Some of the 1.2 million foreign pilgrims and hundreds of thousands from Saudi Arabia expected to perform the annual Haj pilgrimage have started converging on the Muslim holy city of Makkah. More than 1.07 million pilgrims have already arrived in Saudi Arabia, 972,000 of them by air for the Haj, which officially starts on January 19, Okaz newspaper reported Wednesday.
Another 17,000 arrived by sea, with more than 6,500 Sudanese and 1,000 Egyptian pilgrims crossing the Red Sea to the port of Jeddah, it said.
The desert kingdom, home to two of Islam's holiest sites of Makkah and Madina, last year received 1.4 million foreign pilgrims, in addition to some 473,000 from within the country.
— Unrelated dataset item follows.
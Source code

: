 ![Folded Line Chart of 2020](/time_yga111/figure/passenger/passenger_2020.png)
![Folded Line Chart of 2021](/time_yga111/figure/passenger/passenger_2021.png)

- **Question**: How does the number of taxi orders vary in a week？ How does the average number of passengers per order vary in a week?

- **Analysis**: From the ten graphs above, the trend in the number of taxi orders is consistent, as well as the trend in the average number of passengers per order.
Haj is also a lucrative season for the western region of oil-rich Saudi Arabia, which reportedly earned about 5.2 billion riyals (1.38 billion dollars) from foreigners during last year's pilgrimage.
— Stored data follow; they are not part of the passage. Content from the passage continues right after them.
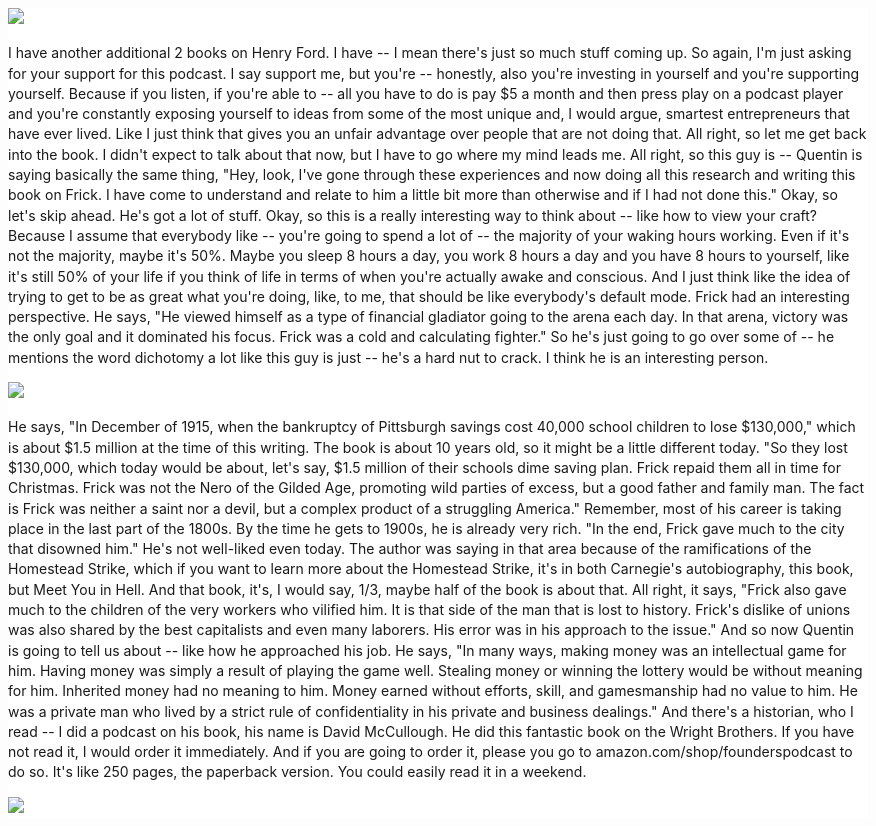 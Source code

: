 ![](https://www.foundersnotes.com/static/images/new_icons/chevron-down-alt-thin.svg)

I have another additional 2 books on Henry Ford. I have -- I mean there's just so much stuff coming up. So again, I'm just asking for your support for this podcast. I say support me, but you're -- honestly, also you're investing in yourself and you're supporting yourself. Because if you listen, if you're able to -- all you have to do is pay $5 a month and then press play on a podcast player and you're constantly exposing yourself to ideas from some of the most unique and, I would argue, smartest entrepreneurs that have ever lived. Like I just think that gives you an unfair advantage over people that are not doing that. All right, so let me get back into the book. I didn't expect to talk about that now, but I have to go where my mind leads me. All right, so this guy is -- Quentin is saying basically the same thing, "Hey, look, I've gone through these experiences and now doing all this research and writing this book on Frick. I have come to understand and relate to him a little bit more than otherwise and if I had not done this." Okay, so let's skip ahead. He's got a lot of stuff. Okay, so this is a really interesting way to think about -- like how to view your craft? Because I assume that everybody like -- you're going to spend a lot of -- the majority of your waking hours working. Even if it's not the majority, maybe it's 50%. Maybe you sleep 8 hours a day, you work 8 hours a day and you have 8 hours to yourself, like it's still 50% of your life if you think of life in terms of when you're actually awake and conscious. And I just think like the idea of trying to get to be as great what you're doing, like, to me, that should be like everybody's default mode. Frick had an interesting perspective. He says, "He viewed himself as a type of financial gladiator going to the arena each day. In that arena, victory was the only goal and it dominated his focus. Frick was a cold and calculating fighter." So he's just going to go over some of -- he mentions the word dichotomy a lot like this guy is just -- he's a hard nut to crack. I think he is an interesting person.

![](https://www.foundersnotes.com/static/images/new_icons/chevron-down-alt-thin.svg)

He says, "In December of 1915, when the bankruptcy of Pittsburgh savings cost 40,000 school children to lose $130,000," which is about $1.5 million at the time of this writing. The book is about 10 years old, so it might be a little different today. "So they lost $130,000, which today would be about, let's say, $1.5 million of their schools dime saving plan. Frick repaid them all in time for Christmas. Frick was not the Nero of the Gilded Age, promoting wild parties of excess, but a good father and family man. The fact is Frick was neither a saint nor a devil, but a complex product of a struggling America." Remember, most of his career is taking place in the last part of the 1800s. By the time he gets to 1900s, he is already very rich. "In the end, Frick gave much to the city that disowned him." He's not well-liked even today. The author was saying in that area because of the ramifications of the Homestead Strike, which if you want to learn more about the Homestead Strike, it's in both Carnegie's autobiography, this book, but Meet You in Hell. And that book, it's, I would say, 1/3, maybe half of the book is about that. All right, it says, "Frick also gave much to the children of the very workers who vilified him. It is that side of the man that is lost to history. Frick's dislike of unions was also shared by the best capitalists and even many laborers. His error was in his approach to the issue." And so now Quentin is going to tell us about -- like how he approached his job. He says, "In many ways, making money was an intellectual game for him. Having money was simply a result of playing the game well. Stealing money or winning the lottery would be without meaning for him. Inherited money had no meaning to him. Money earned without efforts, skill, and gamesmanship had no value to him. He was a private man who lived by a strict rule of confidentiality in his private and business dealings." And there's a historian, who I read -- I did a podcast on his book, his name is David McCullough. He did this fantastic book on the Wright Brothers. If you have not read it, I would order it immediately. And if you are going to order it, please you go to amazon.com/shop/founderspodcast to do so. It's like 250 pages, the paperback version. You could easily read it in a weekend.

![](https://www.foundersnotes.com/static/images/new_icons/chevron-down-alt-thin.svg)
The 1.4 million foreign pilgrims who flocked to Makkah spent 1.4 billion riyals (373.3 million dollars) on accommodation, a survey showed. They also spent two billion (533.3 million dollars) on air transport, of which 20 percent went to state carrier Saudi Airlines, and the remainder on other services and gifts.
Figures on pilgrims are expected to keep rising, forcing the kingdom to increase its capacity to accommodate the largest annual Muslim gathering world-wide and where deadly stampedes do happen.
Estimates expect Haj figures to grow to three million in five years and to between 3.5 and 3.7 million in 10 years.
This would be in addition to more than 10 million performing the umrah every year by 2014.
The foreign ministry announced last week that it had issued more than 2.6 million visas for the umrah during the current Islamic calendar year 1425, up 16 percent on the previous year.